The Dubai International Financial Centre (DIFC) Authority officially launched a new white paper that would be the bible for fintech companies who hope to establish themselves in emerging markets in the Middle East and Africa.
Revealed at the LendIt FinTech USA forum in San Francisco, ‘A Roadmap for FinTech Firms Entering the Fast-Growing Emerging Markets‘ report provides case studies and market analysis from the Arab Middle East and Africa to showcase fast-growing economies that were open to exploring new solutions and serving both the wealthy class and underbanked.
It also outlines a set of guidelines for fintech companies hoping to take advantage of the growth potential in the region, recommending plans of actions from the lessons learnt from past fintech firms, venture capitalists, as well as the banking sector, who have all achieved success in establishing businesses in the market.
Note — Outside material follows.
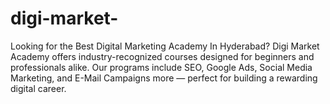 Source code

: # digi-market-
Looking for the Best Digital Marketing Academy In Hyderabad? Digi Market Academy offers industry-recognized courses designed for beginners and professionals alike. Our programs include SEO, Google Ads, Social Media Marketing, and E-Mail Campaigns more — perfect for building a rewarding digital career.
DIFC Authority CEO Arif Amiri said that the fintech industry had barely realized “a fraction of its true potential”, even after taking into account global growth. He believed that the true potential would be found in untapped emerging markets:
“With close to 70% of its population having either limited or no access to financial services, the region sits on a large pool of opportunities that are constantly fuelled by the increasing need for financial solutions. As the region’s most comprehensive FinTech ecosystem, we have created an enabling business environment to help fintech firms and investors tap into these opportunities, keeping in mind the need for access to funding, regulation and infrastructure.”
The white paper predicts 1,845 fintech firms in Middle East and Africa by 2022 from 559 in 2015.